Activity: Copy each line of the following data that contains "Nucleon".

※

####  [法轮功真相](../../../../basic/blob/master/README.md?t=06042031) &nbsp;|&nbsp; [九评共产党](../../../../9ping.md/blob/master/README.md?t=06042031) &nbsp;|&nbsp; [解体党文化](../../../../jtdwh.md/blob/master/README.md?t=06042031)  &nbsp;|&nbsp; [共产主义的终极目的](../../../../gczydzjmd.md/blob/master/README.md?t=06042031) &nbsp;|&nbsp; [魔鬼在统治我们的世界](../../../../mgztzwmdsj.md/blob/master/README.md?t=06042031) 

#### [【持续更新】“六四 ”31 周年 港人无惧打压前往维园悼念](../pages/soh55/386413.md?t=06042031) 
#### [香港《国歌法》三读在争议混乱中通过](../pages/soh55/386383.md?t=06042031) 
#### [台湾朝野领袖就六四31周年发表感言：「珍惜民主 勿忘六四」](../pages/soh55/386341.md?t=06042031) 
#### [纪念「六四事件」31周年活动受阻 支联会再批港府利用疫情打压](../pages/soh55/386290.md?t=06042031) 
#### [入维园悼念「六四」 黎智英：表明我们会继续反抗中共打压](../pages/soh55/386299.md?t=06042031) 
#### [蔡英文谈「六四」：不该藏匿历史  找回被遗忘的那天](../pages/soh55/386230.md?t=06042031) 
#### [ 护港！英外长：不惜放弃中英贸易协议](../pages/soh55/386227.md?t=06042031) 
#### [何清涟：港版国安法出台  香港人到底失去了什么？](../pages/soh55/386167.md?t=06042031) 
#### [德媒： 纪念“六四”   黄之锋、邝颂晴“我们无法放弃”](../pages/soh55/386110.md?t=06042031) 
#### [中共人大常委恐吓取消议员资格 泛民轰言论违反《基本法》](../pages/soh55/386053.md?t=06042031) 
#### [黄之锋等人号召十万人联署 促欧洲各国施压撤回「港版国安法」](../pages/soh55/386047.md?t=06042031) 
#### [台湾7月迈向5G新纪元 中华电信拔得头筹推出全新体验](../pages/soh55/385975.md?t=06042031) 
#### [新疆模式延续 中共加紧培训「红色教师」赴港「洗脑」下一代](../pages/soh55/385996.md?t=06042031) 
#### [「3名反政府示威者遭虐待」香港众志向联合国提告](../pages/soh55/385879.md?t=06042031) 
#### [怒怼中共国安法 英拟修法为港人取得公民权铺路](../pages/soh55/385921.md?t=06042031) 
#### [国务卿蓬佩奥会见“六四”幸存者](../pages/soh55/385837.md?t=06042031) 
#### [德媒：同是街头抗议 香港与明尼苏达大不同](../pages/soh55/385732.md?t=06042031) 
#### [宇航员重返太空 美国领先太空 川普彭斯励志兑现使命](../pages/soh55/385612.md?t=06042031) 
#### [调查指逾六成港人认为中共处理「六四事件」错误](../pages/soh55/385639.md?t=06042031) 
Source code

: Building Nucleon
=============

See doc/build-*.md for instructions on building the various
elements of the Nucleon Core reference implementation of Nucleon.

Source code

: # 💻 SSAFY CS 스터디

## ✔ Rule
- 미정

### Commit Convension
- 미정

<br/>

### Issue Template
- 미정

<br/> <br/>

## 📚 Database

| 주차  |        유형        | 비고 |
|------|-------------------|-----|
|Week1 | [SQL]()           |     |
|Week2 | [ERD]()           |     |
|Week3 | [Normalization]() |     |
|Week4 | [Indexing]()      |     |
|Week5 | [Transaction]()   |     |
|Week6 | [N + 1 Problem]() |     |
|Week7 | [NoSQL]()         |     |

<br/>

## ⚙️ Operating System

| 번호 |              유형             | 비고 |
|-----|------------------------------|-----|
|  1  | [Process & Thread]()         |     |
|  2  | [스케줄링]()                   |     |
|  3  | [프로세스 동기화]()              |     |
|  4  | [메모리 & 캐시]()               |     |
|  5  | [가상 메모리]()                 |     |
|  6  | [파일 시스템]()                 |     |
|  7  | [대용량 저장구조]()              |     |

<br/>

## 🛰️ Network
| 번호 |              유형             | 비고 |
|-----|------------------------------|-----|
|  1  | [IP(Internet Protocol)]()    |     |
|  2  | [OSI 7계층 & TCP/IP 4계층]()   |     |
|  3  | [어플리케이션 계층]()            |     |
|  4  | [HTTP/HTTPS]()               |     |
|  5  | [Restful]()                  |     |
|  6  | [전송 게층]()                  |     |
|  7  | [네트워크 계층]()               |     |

※

Answer section:
: Building Nucleon
elements of the Nucleon Core reference implementation of Nucleon.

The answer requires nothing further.